Another man called Michael Braithwaite, who arrived in the UK from Barbados in 1961, lost his job as a special needs teaching assistant after the school at which he worked ruled that he was an illegal immigrant. “My whole life sunk down to my feet… I was distraught,” he told the BBC.
Some 140 MPs, including Labour leader Jeremy Corbyn, signed a letter urging the government to find an "immediate and effective" response to concerns from Commonwealth-born residents over their immigration status.
The changes to the immigration rules could be a major headache for Mrs May because it was under her stewardship of the Home Office, the British government department that oversees the immigration system, that the decision was taken to make the UK a “hostile environment” for illegal immigrants.
An online petition which is calling for an “amnesty for anyone who was a minor that arrived in Britain between 1948 to 1971” has surged past the 100,000 signature mark in just six days, which guarantees that the issue will be debated by Parliament.
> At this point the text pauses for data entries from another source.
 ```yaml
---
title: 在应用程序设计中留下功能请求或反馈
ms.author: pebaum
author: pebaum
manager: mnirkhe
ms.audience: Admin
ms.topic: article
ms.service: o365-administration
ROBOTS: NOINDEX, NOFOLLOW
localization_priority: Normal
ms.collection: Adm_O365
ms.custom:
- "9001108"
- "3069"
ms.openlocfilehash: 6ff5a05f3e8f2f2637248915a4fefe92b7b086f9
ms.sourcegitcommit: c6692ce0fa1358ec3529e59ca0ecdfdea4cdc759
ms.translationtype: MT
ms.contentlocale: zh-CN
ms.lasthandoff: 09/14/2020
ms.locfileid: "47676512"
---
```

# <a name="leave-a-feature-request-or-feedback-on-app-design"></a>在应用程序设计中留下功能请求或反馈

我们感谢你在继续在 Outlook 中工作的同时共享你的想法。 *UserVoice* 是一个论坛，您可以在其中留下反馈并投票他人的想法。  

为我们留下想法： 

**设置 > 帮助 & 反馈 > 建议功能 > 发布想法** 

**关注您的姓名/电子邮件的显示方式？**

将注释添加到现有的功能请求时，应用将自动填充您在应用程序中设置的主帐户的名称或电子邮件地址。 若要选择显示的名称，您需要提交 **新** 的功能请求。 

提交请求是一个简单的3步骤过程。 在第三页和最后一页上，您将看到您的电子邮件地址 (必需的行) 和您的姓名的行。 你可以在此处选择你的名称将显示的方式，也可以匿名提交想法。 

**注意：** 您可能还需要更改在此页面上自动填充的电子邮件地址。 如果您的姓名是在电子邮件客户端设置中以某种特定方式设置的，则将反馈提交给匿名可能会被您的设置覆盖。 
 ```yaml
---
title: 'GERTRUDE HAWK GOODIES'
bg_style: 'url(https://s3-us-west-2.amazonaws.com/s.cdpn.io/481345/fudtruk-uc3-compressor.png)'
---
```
Patrick Vernon, who started the petition, called the move against Commonwealth citizens a “slap in the face” and “an historic injustice”.
“This has created uncertainty and lack of clarity and justice for tens of thousands of individuals who have worked hard, paid their taxes and raised children and grandchildren and who see Britain as their home.”
Almost every British political party, from the Greens to UKIP, have opposed the move, which has also united such disparate voices as The Guardian and The Daily Mail.